COLOMBO — Sri Lankan authorities have stepped up their crackdown on foreign-run cyberscam networks, arresting more than 130 foreign nationals in a fresh two-day operation around Colombo, as investigators dig deeper into what officials say is a fast-growing web of online fraud, visa abuse and illegal financial activity. Recent raids in Talangama and Rajagiriya suggest the police are no longer treating these as isolated cases. They’re looking at something broader, more organized, and probably more entrenched than that.
The biggest of the latest raids took place in Rajagiriya, where police moved in on a multi-storey apartment complex and detained about 120 foreign nationals. According to local reporting, the suspects came from several countries, including China, Vietnam, Malaysia, Madagascar, the Philippines, Thailand and Cambodia, and had allegedly turned rented floors into both living quarters and operational hubs for illicit online financial activity. Authorities also seized laptops and mobile phones, which are now being forensically examined.
In a separate operation in Talangama, police arrested 37 Chinese nationals, including one woman, after a tip-off led officers to what they described as a suspected scam centre. Reports said the suspects were between their early 20s and mid-40s, and some were found without proper travel documents or valid visas. That detail matters, because Sri Lankan authorities are increasingly framing these cases not just as cybercrime investigations, but also as immigration and national-security concerns.
Put together, those two latest Colombo-area raids account for roughly 157 arrests, not 231. But the wider 2026 crackdown has gone well beyond that. In March, a joint operation in Anuradhapura and Mihintale led to the arrest of 134 foreign nationals, most of them Chinese, while in April police arrested 152 foreigners in Chilaw, where they said suspects had been running a cyberscam operation out of a rented hotel. During that Chilaw raid, officers recovered 143 laptops, 120 desktop computers and 370 mobile phones, a haul that gives a sense of just how industrial these operations can be.
Sri Lankan officials say the problem has been growing quickly. The Daily Mirror reported that authorities now view the island as an emerging hotspot for foreign-linked online fraud operations, with officials warning that these networks damage the country’s reputation and exploit its connectivity, rented properties and comparatively accessible visa conditions. The Chinese embassy in Colombo has also acknowledged the trend, saying some telecom fraud gangs had shifted operations to Sri Lanka because of its infrastructure and location.

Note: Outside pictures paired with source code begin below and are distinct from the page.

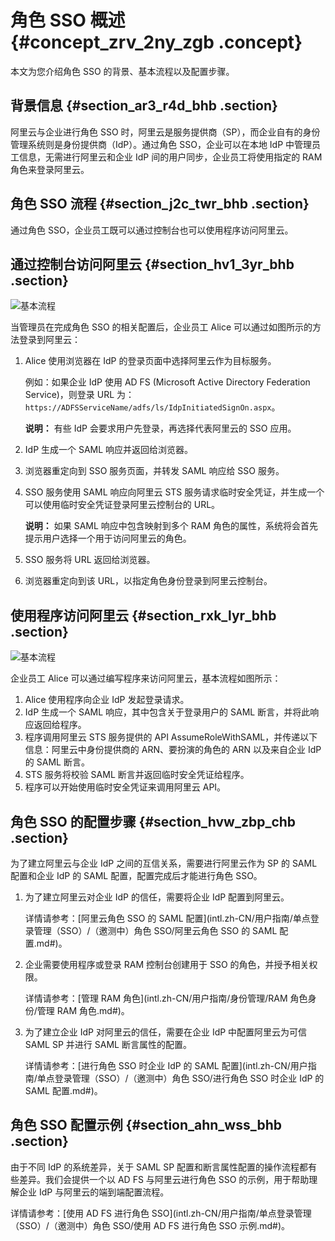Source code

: # 角色 SSO 概述 {#concept_zrv_2ny_zgb .concept}

本文为您介绍角色 SSO 的背景、基本流程以及配置步骤。

## 背景信息 {#section_ar3_r4d_bhb .section}

阿里云与企业进行角色 SSO 时，阿里云是服务提供商（SP），而企业自有的身份管理系统则是身份提供商（IdP）。通过角色 SSO，企业可以在本地 IdP 中管理员工信息，无需进行阿里云和企业 IdP 间的用户同步，企业员工将使用指定的 RAM 角色来登录阿里云。

## 角色 SSO 流程 {#section_j2c_twr_bhb .section}

通过角色 SSO，企业员工既可以通过控制台也可以使用程序访问阿里云。

## 通过控制台访问阿里云 {#section_hv1_3yr_bhb .section}

![](images/40723_zh-CN.png "基本流程")

当管理员在完成角色 SSO 的相关配置后，企业员工 Alice 可以通过如图所示的方法登录到阿里云：

1.  Alice 使用浏览器在 IdP 的登录页面中选择阿里云作为目标服务。

    例如：如果企业 IdP 使用 AD FS \(Microsoft Active Directory Federation Service\)，则登录 URL 为：`https://ADFSServiceName/adfs/ls/IdpInitiatedSignOn.aspx`。

    **说明：** 有些 IdP 会要求用户先登录，再选择代表阿里云的 SSO 应用。

2.  IdP 生成一个 SAML 响应并返回给浏览器。
3.  浏览器重定向到 SSO 服务页面，并转发 SAML 响应给 SSO 服务。
4.  SSO 服务使用 SAML 响应向阿里云 STS 服务请求临时安全凭证，并生成一个可以使用临时安全凭证登录阿里云控制台的 URL。

    **说明：** 如果 SAML 响应中包含映射到多个 RAM 角色的属性，系统将会首先提示用户选择一个用于访问阿里云的角色。

5.  SSO 服务将 URL 返回给浏览器。
6.  浏览器重定向到该 URL，以指定角色身份登录到阿里云控制台。

## 使用程序访问阿里云 {#section_rxk_lyr_bhb .section}

![](images/40724_zh-CN.png "基本流程")

企业员工 Alice 可以通过编写程序来访问阿里云，基本流程如图所示：

1.  Alice 使用程序向企业 IdP 发起登录请求。
2.  IdP 生成一个 SAML 响应，其中包含关于登录用户的 SAML 断言，并将此响应返回给程序。
3.  程序调用阿里云 STS 服务提供的 API AssumeRoleWithSAML，并传递以下信息：阿里云中身份提供商的 ARN、要扮演的角色的 ARN 以及来自企业 IdP 的 SAML 断言。
4.  STS 服务将校验 SAML 断言并返回临时安全凭证给程序。
5.  程序可以开始使用临时安全凭证来调用阿里云 API。

## 角色 SSO 的配置步骤 {#section_hvw_zbp_chb .section}

为了建立阿里云与企业 IdP 之间的互信关系，需要进行阿里云作为 SP 的 SAML 配置和企业 IdP 的 SAML 配置，配置完成后才能进行角色 SSO。

1.  为了建立阿里云对企业 IdP 的信任，需要将企业 IdP 配置到阿里云。

    详情请参考：[阿里云角色 SSO 的 SAML 配置](intl.zh-CN/用户指南/单点登录管理（SSO）/（邀测中）角色 SSO/阿里云角色 SSO 的 SAML 配置.md#)。

2.  企业需要使用程序或登录 RAM 控制台创建用于 SSO 的角色，并授予相关权限。

    详情请参考：[管理 RAM 角色](intl.zh-CN/用户指南/身份管理/RAM 角色身份/管理 RAM 角色.md#)。

3.  为了建立企业 IdP 对阿里云的信任，需要在企业 IdP 中配置阿里云为可信 SAML SP 并进行 SAML 断言属性的配置。

    详情请参考：[进行角色 SSO 时企业 IdP 的 SAML 配置](intl.zh-CN/用户指南/单点登录管理（SSO）/（邀测中）角色 SSO/进行角色 SSO 时企业 IdP 的 SAML 配置.md#)。


## 角色 SSO 配置示例 {#section_ahn_wss_bhb .section}

由于不同 IdP 的系统差异，关于 SAML SP 配置和断言属性配置的操作流程都有些差异。我们会提供一个以 AD FS 与阿里云进行角色 SSO 的示例，用于帮助理解企业 IdP 与阿里云的端到端配置流程。

详情请参考：[使用 AD FS 进行角色 SSO](intl.zh-CN/用户指南/单点登录管理（SSO）/（邀测中）角色 SSO/使用 AD FS 进行角色 SSO 示例.md#)。

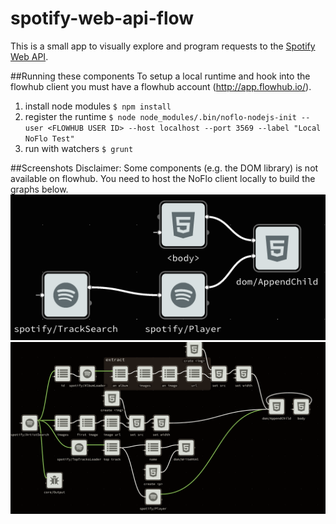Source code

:spotify-web-api-flow
====================

This is a small app to visually explore and program requests to the [Spotify Web API](https://developer.spotify.com/web-api/).

##Running these components
To setup a local runtime and hook into the flowhub client you must have a flowhub account (http://app.flowhub.io/).

1. install node modules `$ npm install`
2. register the runtime `$ node node_modules/.bin/noflo-nodejs-init --user <FLOWHUB USER ID> --host localhost --port 3569 --label "Local NoFlo Test"`
3. run with watchers `$ grunt`

##Screenshots
Disclaimer: Some components (e.g. the DOM library) is not available on flowhub. You need to host the NoFlo client locally to build the graphs below.
![Track search flow](./tracksearch-flow.png?raw=true)
![Spotify modules in NoFlo](./screenshot.png?raw=true)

There is another layer here, and it’s a sensitive one. Some of those arrested in earlier operations were eventually treated primarily as visa overstayers, while police said anyone found to have actually taken part in cybercrime would face prosecution under Sri Lankan law rather than immediate deportation. That suggests the authorities are trying to separate immigration violations from evidence-heavy criminal cases, even as public rhetoric around the raids has become tougher.
What makes this wave of arrests especially striking is the timing. Sri Lanka has already been grappling with wider concerns over cyber vulnerability, including a major reported digital theft case involving state-linked financial systems. Against that backdrop, these raids are landing with more urgency than they might have a year ago. This is no longer being seen as a fringe law-enforcement story. It’s becoming a test of whether the state can stop the country from being used as a base for cross-border online fraud.

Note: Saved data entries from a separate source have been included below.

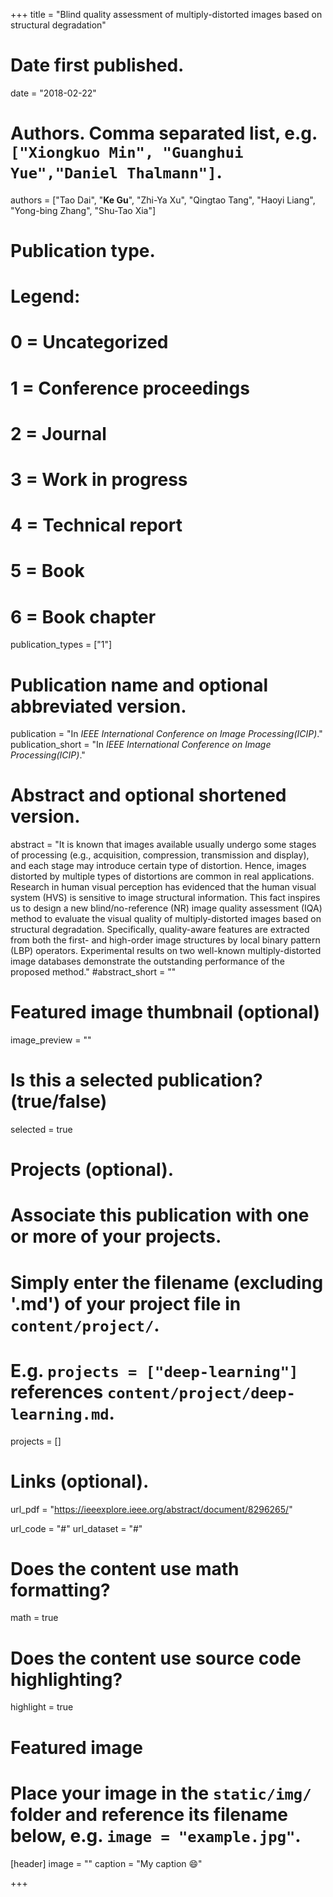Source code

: +++
title = "Blind quality assessment of multiply-distorted images based on structural degradation"

# Date first published.
date = "2018-02-22"

# Authors. Comma separated list, e.g. `["Xiongkuo Min", "Guanghui Yue","Daniel Thalmann"]`.
authors = ["Tao Dai", "**Ke Gu**", "Zhi-Ya Xu", "Qingtao Tang", "Haoyi Liang", "Yong-bing Zhang", "Shu-Tao Xia"]
# Publication type.
# Legend:
# 0 = Uncategorized
# 1 = Conference proceedings
# 2 = Journal
# 3 = Work in progress
# 4 = Technical report
# 5 = Book
# 6 = Book chapter
publication_types = ["1"]

# Publication name and optional abbreviated version.
publication = "In *IEEE International Conference on Image Processing(ICIP)*."
publication_short = "In *IEEE International Conference on Image Processing(ICIP)*."

# Abstract and optional shortened version.
abstract = "It is known that images available usually undergo some stages of processing (e.g., acquisition, compression, transmission and display), and each stage may introduce certain type of distortion. Hence, images distorted by multiple types of distortions are common in real applications. Research in human visual perception has evidenced that the human visual system (HVS) is sensitive to image structural information. This fact inspires us to design a new blind/no-reference (NR) image quality assessment (IQA) method to evaluate the visual quality of multiply-distorted images based on structural degradation. Specifically, quality-aware features are extracted from both the first- and high-order image structures by local binary pattern (LBP) operators. Experimental results on two well-known multiply-distorted image databases demonstrate the outstanding performance of the proposed method."
#abstract_short = ""

# Featured image thumbnail (optional)
image_preview = ""

# Is this a selected publication? (true/false)
selected = true

# Projects (optional).
#   Associate this publication with one or more of your projects.
#   Simply enter the filename (excluding '.md') of your project file in `content/project/`.
#   E.g. `projects = ["deep-learning"]` references `content/project/deep-learning.md`.
projects = []

# Links (optional).
url_pdf = "https://ieeexplore.ieee.org/abstract/document/8296265/"

url_code = "#"
url_dataset = "#"


# Does the content use math formatting?
math = true

# Does the content use source code highlighting?
highlight = true

# Featured image
# Place your image in the `static/img/` folder and reference its filename below, e.g. `image = "example.jpg"`.
[header]
image = ""
caption = "My caption 😄"

+++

For now, the signal from Colombo is pretty clear: the sweeps will continue, and the government wants to be seen as acting hard and early. Whether that leads to convictions, deportations, or simply more dramatic raids remains to be seen. But one thing is obvious already — Sri Lanka’s cyberscam problem is bigger than a single bust, and the latest arrests are part of a much wider clean-up operation.
One correction worth noting: I could not verify the “231 foreigners” figure for the latest Sri Lanka crackdown from current reporting. The most consistently reported figure for the latest two-day operation was more than 130, while recent raids taken together push the broader total much higher.